Inverse Source Problem for a Nonlinear Parabolic Equation via Paralinearization
Hu Xirui
TL;DR
This work studies an inverse source problem for a nonlinear parabolic equation with a quadratic reaction and a Burgers-type convection term, using partial boundary measurements of $\partial_t u$ and $\nabla\partial_t u$ and an interior snapshot $u(\cdot,t_0)$. The main approach is to paralinearize the nonlinear term via Besov/Littlewood–Paley techniques on a short time window, turning the nonlinearity into small bounded coefficients, and then differentiate in time to obtain a linearized equation for $z=\partial_t u$ that fits a Carleman-estimate framework. The key contribution is showing that the nonlinear inverse source problem inherits the same conditional Hölder–logarithmic stability as the corresponding linear problem under the same observation geometry and a smallness/short-time regime.
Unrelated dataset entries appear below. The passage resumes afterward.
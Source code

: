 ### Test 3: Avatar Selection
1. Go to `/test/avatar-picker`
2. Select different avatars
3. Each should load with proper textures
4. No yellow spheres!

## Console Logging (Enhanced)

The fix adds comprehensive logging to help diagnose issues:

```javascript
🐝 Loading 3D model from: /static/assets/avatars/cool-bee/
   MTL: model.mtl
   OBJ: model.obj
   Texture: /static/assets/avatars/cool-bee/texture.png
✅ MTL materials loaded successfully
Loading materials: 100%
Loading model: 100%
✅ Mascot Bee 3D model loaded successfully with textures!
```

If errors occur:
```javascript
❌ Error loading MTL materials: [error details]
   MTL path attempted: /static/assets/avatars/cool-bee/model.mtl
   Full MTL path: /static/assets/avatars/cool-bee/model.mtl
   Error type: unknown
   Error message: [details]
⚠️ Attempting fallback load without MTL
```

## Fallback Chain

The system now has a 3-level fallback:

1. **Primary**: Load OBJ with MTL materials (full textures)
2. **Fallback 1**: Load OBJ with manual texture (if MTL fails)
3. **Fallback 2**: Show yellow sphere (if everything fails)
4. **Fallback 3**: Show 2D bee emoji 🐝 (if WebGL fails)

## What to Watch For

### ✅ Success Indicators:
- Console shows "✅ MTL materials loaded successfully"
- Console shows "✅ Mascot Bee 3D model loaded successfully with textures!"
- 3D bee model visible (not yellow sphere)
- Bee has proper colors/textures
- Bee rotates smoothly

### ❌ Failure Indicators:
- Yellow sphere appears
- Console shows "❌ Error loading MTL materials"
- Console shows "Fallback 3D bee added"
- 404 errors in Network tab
This provides a robust template for handling semilinear/parabolic inverse problems by combining paralinearization with Carleman techniques, potentially extendable to broader nonlinearities and quasilinear settings.
Abstract
This thesis investigates an inverse source problem for a semilinear parabolic equation that includes both a quadratic reaction and a convection-type nonlinearity depending on the unknown function and its gradient. Based on partial boundary observations of the time derivative and its spatial gradient on a nonempty portion of the boundary, together with interior data at a fixed time, the goal is to recover an unknown spatial source term. On a short time interval, the nonlinear part is treated by Bony paralinearization technique, which transforms the original nonlinear problem into a linear parabolic equation with small, bounded coefficients and a negligible remainder term. By differentiating the equation with respect to time, a linearized model for the time derivative of the solution is obtained, which is suitable for the application of Carleman estimates. Using these tools, the work establishes conditional stability of Holder-logarithmic type for the recovery of the source term under the same observation geometry as in the corresponding linear case. The analysis combines techniques from Littlewood-Paley theory, Besov space estimates, and Carleman inequalities, showing that the stability structure of the linear inverse source problem extends naturally to the nonlinear setting under smallness and short-time assumptions.